Reformen - und solche, die es werden wollen!

Eigentlich möchten wir ja gar keine Reformen. Und Veränderungen mögen wir erst recht nicht. Sie machen uns Angst. Das ist menschlich, und hier geht es um Menschen. Sie werden mit diesen Reformen leben müssen. Wir werden mit diesen Reformen leben müssen. Leider haben wir gar keine Wahl.

Wir müssen uns verabschieden von gewohnten Verhältnissen, und Abschied hat wiederum eine menschliche Komponente: Trauer. Nur zwei der Gefühle als Beispiel, aus denen heraus die Reformen diskutiert werden. Die Medien sind derzeit voll davon. Nicht zu vergessen die Wut, die bei manchen ausgelöst wird, z. B. bei denen, die mit Herzblut damals für unsere derzeitige Sozialgesetzgebung gekämpft haben.

Viele haben berechtigte Angst um ihren Arbeitsplatz. Aber auch die wenigen, die einen scheinbar sicheren Arbeitsplatz haben oder auch nicht mehr arbeiten, beobachten mit Sorge die ständig steigenden Zahlen aus Nürnberg, die uns Herr Gerster präsentiert, und die Abzüge auf ihrer Gehaltsabrechnung. Wenn so wenige Erwerbsarbeit haben und in die Sozialkassen einzahlen, wer finanziert dann noch unsere Sozialbeiträge für Krankheit, Rente und Arbeitslosigkeit?

Die sozialen Errungenschaften wurden in der Tat "errungen", erkämpft in einer Zeit, als es noch etwas zu verteilen gab. Jetzt ist das anders!

Jetzt geht es bei der Neuverteilung darum, die zu schützen, die schon arm sind.

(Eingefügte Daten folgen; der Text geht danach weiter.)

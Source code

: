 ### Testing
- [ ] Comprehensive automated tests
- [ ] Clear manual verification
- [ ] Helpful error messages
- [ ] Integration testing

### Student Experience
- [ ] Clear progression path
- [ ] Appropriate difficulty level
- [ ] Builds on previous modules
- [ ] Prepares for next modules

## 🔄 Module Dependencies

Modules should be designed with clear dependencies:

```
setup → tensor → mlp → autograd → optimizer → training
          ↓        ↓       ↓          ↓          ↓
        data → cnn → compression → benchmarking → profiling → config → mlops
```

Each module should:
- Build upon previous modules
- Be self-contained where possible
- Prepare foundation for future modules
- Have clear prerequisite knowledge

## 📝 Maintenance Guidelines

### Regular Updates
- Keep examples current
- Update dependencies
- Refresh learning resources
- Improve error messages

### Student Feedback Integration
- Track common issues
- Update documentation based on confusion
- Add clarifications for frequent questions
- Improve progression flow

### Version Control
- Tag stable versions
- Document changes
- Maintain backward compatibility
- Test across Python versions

Arm sind tatsächlich viele. Als arm gilt, wer weniger als die Hälfte des durchschnittlichen Monatseinkommens zur Verfügung hat, wer also weniger als 550 Euro für Wohnung, Kleidung und Lebensmittel ausgeben kann.

In Deutschland leben ungefähr 11 Millionen Menschen unterhalb dieser Grenze. Zwischen den Jahren 1992 und 2000 stieg der Anteil der Armen an der Gesamtbevölkerung von 10,5 auf 13 Prozent. 1999 waren 2,77 Millionen private Haushalte überschuldet, 767 000 davon mit mindestens 50 000 Euro. 30,6 Prozent aller allein Erziehenden sind arm.

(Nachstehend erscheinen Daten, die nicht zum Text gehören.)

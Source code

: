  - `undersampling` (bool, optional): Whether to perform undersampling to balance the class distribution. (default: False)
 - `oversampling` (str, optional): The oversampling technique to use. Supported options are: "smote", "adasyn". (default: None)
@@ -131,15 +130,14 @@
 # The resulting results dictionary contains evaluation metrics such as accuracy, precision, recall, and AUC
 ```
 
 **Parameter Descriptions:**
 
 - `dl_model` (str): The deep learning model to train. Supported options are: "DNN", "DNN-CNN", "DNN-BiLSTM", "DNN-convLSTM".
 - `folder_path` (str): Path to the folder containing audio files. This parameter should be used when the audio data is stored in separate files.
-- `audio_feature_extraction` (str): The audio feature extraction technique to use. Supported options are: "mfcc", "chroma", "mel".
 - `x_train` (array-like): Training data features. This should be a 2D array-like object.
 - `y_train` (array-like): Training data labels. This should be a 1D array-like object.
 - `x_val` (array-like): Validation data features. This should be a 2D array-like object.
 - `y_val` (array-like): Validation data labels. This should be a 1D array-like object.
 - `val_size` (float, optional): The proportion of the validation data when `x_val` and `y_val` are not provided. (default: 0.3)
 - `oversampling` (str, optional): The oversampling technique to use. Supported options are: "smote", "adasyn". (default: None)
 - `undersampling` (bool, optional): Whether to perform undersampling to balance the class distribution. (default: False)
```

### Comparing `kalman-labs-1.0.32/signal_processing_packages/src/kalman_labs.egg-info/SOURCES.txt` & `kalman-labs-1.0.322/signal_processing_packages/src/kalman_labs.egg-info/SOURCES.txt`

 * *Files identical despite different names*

Die Zahl der Verbraucherinsolvenzen ist 2002 um 83,9 Prozent gestiegen. (Die Verbraucherinsolvenz ist ein Verfahren zur Entschuldung völlig überschuldeter Personen.) Und was richtig weh tut: Mit knapp einer Million sind Kinder unter 18 Jahren die bei weitem größte Gruppe der Sozialhilfeempfänger. Jeder hat diese Zahlen schon gehört, gelesen, seit Jahren sind die Medien voll davon.

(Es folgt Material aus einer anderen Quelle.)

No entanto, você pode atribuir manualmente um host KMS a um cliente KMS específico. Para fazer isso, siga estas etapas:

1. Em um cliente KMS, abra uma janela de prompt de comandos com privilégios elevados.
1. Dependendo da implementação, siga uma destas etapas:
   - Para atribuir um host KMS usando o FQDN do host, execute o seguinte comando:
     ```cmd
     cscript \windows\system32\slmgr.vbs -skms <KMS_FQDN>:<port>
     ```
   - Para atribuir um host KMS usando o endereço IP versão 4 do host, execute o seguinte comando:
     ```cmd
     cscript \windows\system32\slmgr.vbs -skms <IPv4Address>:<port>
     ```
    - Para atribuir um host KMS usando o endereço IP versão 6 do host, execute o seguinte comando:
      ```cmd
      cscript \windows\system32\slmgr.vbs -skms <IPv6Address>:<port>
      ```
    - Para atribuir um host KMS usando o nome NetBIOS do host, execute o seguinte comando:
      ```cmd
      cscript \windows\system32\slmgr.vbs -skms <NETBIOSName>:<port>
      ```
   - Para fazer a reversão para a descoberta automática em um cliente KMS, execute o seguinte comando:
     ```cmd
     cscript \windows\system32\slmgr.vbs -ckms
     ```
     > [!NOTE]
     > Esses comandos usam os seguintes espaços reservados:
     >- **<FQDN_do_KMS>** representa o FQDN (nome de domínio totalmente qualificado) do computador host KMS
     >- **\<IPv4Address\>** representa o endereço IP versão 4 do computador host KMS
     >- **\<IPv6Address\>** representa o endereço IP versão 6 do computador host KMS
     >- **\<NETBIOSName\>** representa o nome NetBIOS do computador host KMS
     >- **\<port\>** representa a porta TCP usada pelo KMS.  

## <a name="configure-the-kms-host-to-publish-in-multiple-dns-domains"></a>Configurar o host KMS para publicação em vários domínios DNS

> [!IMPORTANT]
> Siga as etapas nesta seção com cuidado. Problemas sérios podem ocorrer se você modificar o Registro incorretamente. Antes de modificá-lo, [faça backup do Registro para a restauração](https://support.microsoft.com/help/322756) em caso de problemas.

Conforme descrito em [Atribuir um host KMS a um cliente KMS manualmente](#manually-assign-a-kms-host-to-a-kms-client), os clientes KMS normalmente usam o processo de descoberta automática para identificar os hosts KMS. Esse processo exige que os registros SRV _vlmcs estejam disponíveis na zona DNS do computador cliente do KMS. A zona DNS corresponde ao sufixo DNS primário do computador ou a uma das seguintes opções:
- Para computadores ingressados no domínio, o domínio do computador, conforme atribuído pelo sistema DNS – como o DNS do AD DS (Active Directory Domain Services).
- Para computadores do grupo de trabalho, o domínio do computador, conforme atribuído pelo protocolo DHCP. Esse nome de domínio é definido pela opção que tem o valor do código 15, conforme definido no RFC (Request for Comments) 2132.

Und hier soll gespart werden? Diejenigen, die jetzt darüber entscheiden, was diese und die zukünftigen Sozialhilfeempfänger im Portemonnaie haben, können sich ein Leben unter oder an der Armutsgrenze überhaupt nicht mehr vorstellen. Wie sollten sie auch. Für sie greifen alle sozialen Netze und das soll ja auch so sein. Aber die Maßstäbe stimmen nicht mehr. Natürlich war es schon immer einträglicher, einer breiten Masse in die Tasche zu greifen als wenigen Vermögenden. Ernst Bloch hat dazu treffend bemerkt: "Wenn es nicht mehr für alle reicht, dann müssen eben die Armen einspringen."

Was wir brauchen ist ein Umbau des Sozialstaates mit Augenmaß für die Bedürfnisse der Bevölkerung, für ihre soziale Sicherheit. Sicherheit und Vertrauen sind aber Begriffe, die im Moment keine Hochkonjunktur haben. Sie sind der Ausgangspunkt auch für das Wirtschaftswachstum, das wir so dringend brauchen.

Auch über den Begriff "Arbeit" müssen wir neu nachdenken und die damit zusammenhängenden Finanzen. Dazu verweise ich auf einen Artikel in dieser Zeitschrift (Seite 12), der als Ausgangsbasis für den Beginn einer solchen Diskussion dienen kann. Wir werden uns damit weiter beschäftigen.

Und noch ein nachdenkliches Wort zu Reformen in Zusammenhang mit den kriegerischen Auseinandersetzungen und deren Folgen in Afghanistan und im Irak.

Uns kommen die anstehenden Reformen in unserem Land drastisch, gewaltig, einschneidend vor. Was muss die "besiegte" Bevölkerung in den Ländern denken, wo wir jetzt erwarten, dass sie mental, sozial und kulturell eine totale Kehrtwendung in ihrer Lebenssituation und in ihren Einstellungen zum Leben und und und ... leisten sollen. Da relativieren sich die Einschneidungen schon, die auf uns zukommen.

Politische Entscheidungen mit sozialem Augenmaß müssen endlich fallen.

Wir werden dies als BVEA mit unserem christlichen Augenmaß beobachten und kommentieren.